Darf der Fischotter wieder gejagt werden? Auf den Spuren eines Phantoms

Zuletzt aktualisiert: 30. August 2023. – Noch nicht mal seine Bestandszahlen sind bekannt, weil er stets im Verborgenen bleibt. In Bayern tut der Fischotter auch gut daran, dort ist seine Schonzeit unter Beschuss. Aber darf man ein streng geschütztes Tier wieder jagen? Obwohl es mancherorts noch als ausgestorben gilt?

vom Recherche-Kollektiv Tierreporter:
11 Minuten
Das Gesicht eines Eurasischen Fischotters, der restliche Leib des Tieres befindet sich im Wasser.

Wer Fischotter liebt, muss ein geduldiger Mensch sein. Die Tiere zeigen sich in freier Wildbahn nur höchst selten. Zum Glück gibt es Zeichen, die sie verraten. Sie sind groß, mit Schwanz bis zu 1,30 Meter lang, und werden bis zu zwölf Kilo schwer. Sie können gar nicht anders, als Spuren zu hinterlassen. Etwa in einem Flusslauf: Steigen dort plötzlich Luftblasen auf? Bilden sie lange Ketten an der Wasseroberfläche, bevor sie zerplatzen? Darunter könnte in diesem Moment ein Fischotter vorbeischwimmen, auf der Jagd nach kleineren Fischen. Beim Tauchgang entweichen Luftblasen seinem dicken Pelz und zeigen an, wo er sich aufhält. Bleibt sein Fischfang ohne Erfolg, begnügt er sich auch mit Fröschen, Schnecken, wassernahen Kleinsäugern oder Krebsen.

Die Tiere sind Meister der Tarnung. Dabei leben sie vereinzelt sogar in Großstädten – etwa in Hamburg oder in München. Was ihren Lebensraum betrifft, sind sie gar nicht so empfindlich. Sie brauchen fischreiche, saubere Gewässer und naturbelassene Ufer mit vielen Versteckmöglichkeiten. Und Ruhe. Wo sich viele Menschen aufhalten, finden sich keine Fischotter ein, auch wenn sonst alle Bedingungen stimmen. Sie haben allen Grund, uns zu fürchten. Früher wurden sie so scharf bejagt, dass sie in manchen Teilen Deutschlands noch immer als ausgestorben gelten, wie beispielsweise in Rheinland-Pfalz.
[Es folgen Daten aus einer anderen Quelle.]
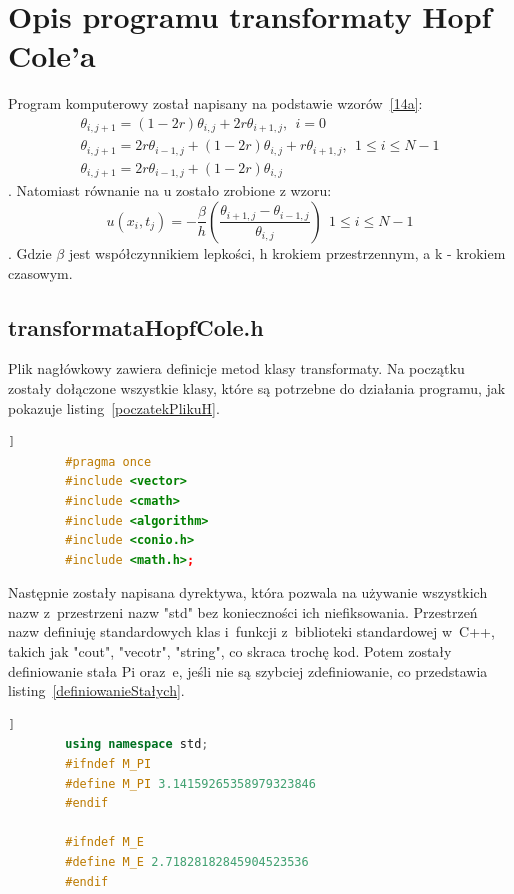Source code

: \documentclass[a4paper,11pt]{article}
\begin{document}
	\section{Opis programu transformaty Hopf Cole'a}
Program komputerowy został napisany na podstawie wzorów~\ref{14a}:
\begin{equation}
\label{14a}
\begin{split}
    \theta_{i,j+1}=(1-2r)\theta_{i,j}+2r\theta_{i+1,j}, \ \ i=0\\
    \theta_{i,j+1}=2r\theta_{i-1,j}+(1-2r)\theta_{i,j}+r\theta_{i+1,j}, \ \ 1\le i\le N-1\\
    \theta_{i,j+1}=2r\theta_{i-1,j}+(1-2r)\theta_{i,j}
\end{split}
\end{equation}.
Natomiast równanie na u zostało zrobione z wzoru:
\begin{equation}
    u(x_i,t_j)=-\frac{\beta}{h}\left(\frac{\theta_{i+1,j}-\theta_{i-1,j}}{\theta_{i,j}}\right)\ \ 1\le i\le N-1
\end{equation}.
Gdzie $\beta$ jest współczynnikiem lepkości, h krokiem przestrzennym, a k - krokiem czasowym.
	\subsection{transformataHopfCole.h}
	Plik nagłówkowy zawiera definicje metod klasy transformaty. Na początku zostały dołączone wszystkie klasy, które są potrzebne do działania programu, jak pokazuje listing~\ref{poczatekPlikuH}.
		\begin{lstlisting}[caption={początek pliku transformataHopfCole.h},label={poczatekPlikuH}, language=C++]]
		#pragma once
		#include <vector>
		#include <cmath>
		#include <algorithm>
		#include <conio.h>
		#include <math.h>;\end{lstlisting}
	Następnie zostały napisana dyrektywa, która pozwala na używanie wszystkich nazw z~przestrzeni nazw "std" bez konieczności ich niefiksowania. Przestrzeń nazw definiuję standardowych klas i~funkcji z~biblioteki standardowej w~C++, takich jak "cout", "vecotr", "string", co skraca trochę kod. Potem zostały definiowanie stała Pi oraz~e, jeśli nie są szybciej zdefiniowanie, co przedstawia listing~\ref{definiowanieStałych}. 
	\begin{lstlisting}[caption={początek pliku definiowanieStałych},label={zdefiniowanie stałych}, language=C++]]
		using namespace std;
		#ifndef M_PI
		#define M_PI 3.14159265358979323846
		#endif
		
		#ifndef M_E
		#define M_E 2.71828182845904523536
		#endif\end{lstlisting}
		
\end{document}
Trittsiegel, Kotproben, ein Geruch nach grünem Tee

Niemand weiß, wie viele Fischotter in Deutschland wieder heimisch geworden sind. Bis Mitte des 20. Jahrhunderts waren sie hierzulande fast ausgerottet. Sie wurden wegen ihres Fells gejagt und weil man sie als Nahrungskonkurrenten ansah, die dem Menschen den Fisch wegfraßen. Seit 1968 stehen sie in Deutschland unter strengem Schutz. Trotzdem geht es mit den Beständen nur schleppend wieder aufwärts, die meisten Nachweise gibt es im Norden und Osten der Republik. Allerdings: „Es gibt kein deutschlandweites, flächendeckendes und quantitatives Fischotter-Monitoring“, sagt Andreas Lampe von der Stiftung Lebensraum Elbe, der seit 2007 dem Otter auf der Spur ist, aber noch keinen einzigen in freier Wildbahn gesehen hat. Die Tiere haben keine festen Bauten und wechseln ihre Verstecke, sodass man sich nicht auf die Lauer legen kann, um sie zu beobachten. Tagsüber schlafen sie tief verborgen im Gebüsch oder in einem Erdbau, den häufig andere Tiere gegraben haben. Sie werden erst in der Dämmerung aktiv und halten sich vor allem unter Wasser auf.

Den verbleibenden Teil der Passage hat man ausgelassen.